* ASSIGNMENT *
Where a line of the material contains the string "verb", copy that line.
*** Opening GIVEN DATA ***
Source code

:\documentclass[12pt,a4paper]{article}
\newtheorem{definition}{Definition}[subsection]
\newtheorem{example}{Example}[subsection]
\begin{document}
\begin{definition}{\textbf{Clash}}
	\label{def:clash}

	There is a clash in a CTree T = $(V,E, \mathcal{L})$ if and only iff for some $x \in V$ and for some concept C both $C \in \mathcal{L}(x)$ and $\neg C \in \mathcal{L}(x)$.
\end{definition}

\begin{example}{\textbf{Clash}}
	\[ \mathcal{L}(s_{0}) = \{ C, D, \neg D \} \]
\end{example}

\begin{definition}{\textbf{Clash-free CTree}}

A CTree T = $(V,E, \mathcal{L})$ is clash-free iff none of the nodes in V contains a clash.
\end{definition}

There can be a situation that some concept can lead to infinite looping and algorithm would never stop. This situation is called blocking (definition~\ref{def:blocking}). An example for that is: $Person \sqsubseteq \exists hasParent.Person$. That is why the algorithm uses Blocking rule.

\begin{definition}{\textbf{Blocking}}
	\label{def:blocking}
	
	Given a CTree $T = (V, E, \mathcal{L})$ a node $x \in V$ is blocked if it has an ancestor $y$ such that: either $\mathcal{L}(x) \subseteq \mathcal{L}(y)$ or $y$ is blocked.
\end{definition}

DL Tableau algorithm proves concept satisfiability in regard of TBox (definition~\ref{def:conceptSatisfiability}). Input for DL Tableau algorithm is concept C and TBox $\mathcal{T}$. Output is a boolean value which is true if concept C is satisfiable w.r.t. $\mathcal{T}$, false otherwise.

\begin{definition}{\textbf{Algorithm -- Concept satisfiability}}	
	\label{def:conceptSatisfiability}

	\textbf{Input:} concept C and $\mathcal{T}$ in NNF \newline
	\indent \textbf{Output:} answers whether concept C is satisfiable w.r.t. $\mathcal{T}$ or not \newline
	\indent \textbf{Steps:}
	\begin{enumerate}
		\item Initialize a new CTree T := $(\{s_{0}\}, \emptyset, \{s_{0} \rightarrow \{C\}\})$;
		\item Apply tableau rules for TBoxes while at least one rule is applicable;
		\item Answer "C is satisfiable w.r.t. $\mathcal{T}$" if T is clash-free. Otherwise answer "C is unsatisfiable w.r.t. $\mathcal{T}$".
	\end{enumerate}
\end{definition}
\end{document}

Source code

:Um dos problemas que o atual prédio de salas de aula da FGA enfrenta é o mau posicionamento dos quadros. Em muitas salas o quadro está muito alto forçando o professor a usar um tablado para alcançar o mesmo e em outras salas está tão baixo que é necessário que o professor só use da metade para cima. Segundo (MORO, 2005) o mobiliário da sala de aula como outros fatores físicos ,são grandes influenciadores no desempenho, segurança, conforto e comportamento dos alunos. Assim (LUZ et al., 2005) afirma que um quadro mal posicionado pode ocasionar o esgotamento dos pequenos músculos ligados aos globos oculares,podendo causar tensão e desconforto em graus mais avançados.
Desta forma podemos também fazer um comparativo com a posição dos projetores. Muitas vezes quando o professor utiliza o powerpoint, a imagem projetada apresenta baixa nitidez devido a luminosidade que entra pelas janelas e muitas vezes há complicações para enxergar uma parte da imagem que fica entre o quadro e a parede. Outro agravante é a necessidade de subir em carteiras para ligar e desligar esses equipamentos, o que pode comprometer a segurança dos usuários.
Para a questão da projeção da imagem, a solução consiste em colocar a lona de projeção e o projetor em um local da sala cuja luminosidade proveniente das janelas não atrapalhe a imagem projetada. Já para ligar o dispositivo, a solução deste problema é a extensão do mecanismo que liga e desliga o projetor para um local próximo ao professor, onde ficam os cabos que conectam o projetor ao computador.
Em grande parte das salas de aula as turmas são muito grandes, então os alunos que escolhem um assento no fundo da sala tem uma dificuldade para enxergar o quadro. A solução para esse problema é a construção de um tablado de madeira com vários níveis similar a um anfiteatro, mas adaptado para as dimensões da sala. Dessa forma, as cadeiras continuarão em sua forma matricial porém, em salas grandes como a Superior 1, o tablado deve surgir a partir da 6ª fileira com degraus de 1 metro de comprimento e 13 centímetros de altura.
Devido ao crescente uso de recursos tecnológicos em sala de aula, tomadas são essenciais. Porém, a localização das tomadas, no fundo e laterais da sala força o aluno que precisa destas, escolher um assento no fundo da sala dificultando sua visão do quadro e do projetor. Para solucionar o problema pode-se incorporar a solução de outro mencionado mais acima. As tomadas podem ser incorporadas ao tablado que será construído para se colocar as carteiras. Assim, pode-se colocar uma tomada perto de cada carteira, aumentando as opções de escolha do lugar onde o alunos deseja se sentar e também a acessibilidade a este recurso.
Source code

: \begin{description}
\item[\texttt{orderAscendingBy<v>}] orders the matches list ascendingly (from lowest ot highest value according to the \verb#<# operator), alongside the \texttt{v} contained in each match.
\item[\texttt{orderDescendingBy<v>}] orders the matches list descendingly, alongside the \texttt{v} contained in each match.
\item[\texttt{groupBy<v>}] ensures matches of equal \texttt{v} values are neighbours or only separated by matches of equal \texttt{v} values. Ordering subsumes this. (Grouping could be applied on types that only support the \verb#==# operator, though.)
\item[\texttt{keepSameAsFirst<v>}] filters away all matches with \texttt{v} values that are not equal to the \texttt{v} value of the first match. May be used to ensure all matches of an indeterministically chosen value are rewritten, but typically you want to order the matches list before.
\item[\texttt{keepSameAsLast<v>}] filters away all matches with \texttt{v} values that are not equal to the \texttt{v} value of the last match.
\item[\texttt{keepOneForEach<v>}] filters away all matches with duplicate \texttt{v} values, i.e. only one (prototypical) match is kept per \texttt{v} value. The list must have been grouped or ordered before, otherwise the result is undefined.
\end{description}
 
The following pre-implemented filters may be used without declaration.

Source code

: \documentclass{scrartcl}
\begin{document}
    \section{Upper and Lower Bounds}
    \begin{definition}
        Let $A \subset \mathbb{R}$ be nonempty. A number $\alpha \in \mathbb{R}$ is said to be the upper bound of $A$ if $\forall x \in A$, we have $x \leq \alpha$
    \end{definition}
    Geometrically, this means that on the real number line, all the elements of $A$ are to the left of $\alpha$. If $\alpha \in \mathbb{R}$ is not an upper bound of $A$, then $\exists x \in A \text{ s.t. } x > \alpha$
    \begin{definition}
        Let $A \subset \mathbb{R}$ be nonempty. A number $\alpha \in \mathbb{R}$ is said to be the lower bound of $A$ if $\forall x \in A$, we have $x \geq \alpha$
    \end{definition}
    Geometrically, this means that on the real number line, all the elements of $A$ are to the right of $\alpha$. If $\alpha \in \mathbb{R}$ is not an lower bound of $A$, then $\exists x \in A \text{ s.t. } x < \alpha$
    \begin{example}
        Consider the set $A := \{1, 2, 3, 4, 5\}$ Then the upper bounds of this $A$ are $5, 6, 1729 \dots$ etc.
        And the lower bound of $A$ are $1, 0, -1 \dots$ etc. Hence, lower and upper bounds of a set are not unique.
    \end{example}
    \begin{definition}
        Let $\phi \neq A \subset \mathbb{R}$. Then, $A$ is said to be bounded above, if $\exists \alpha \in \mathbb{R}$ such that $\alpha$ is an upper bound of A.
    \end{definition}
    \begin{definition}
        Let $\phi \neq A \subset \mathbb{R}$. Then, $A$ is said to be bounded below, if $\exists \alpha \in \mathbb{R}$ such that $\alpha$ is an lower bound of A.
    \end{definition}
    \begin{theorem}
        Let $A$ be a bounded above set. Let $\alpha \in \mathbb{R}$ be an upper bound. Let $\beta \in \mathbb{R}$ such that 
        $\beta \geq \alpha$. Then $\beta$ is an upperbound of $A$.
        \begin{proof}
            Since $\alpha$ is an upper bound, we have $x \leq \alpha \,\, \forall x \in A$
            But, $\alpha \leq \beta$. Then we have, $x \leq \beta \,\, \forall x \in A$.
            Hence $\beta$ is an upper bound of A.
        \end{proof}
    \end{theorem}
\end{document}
*** Closing GIVEN DATA ***
* REPLY *
\item[\texttt{orderAscendingBy<v>}] orders the matches list ascendingly (from lowest ot highest value according to the \verb#<# operator), alongside the \texttt{v} contained in each match.
\item[\texttt{groupBy<v>}] ensures matches of equal \texttt{v} values are neighbours or only separated by matches of equal \texttt{v} values. Ordering subsumes this. (Grouping could be applied on types that only support the \verb#==# operator, though.)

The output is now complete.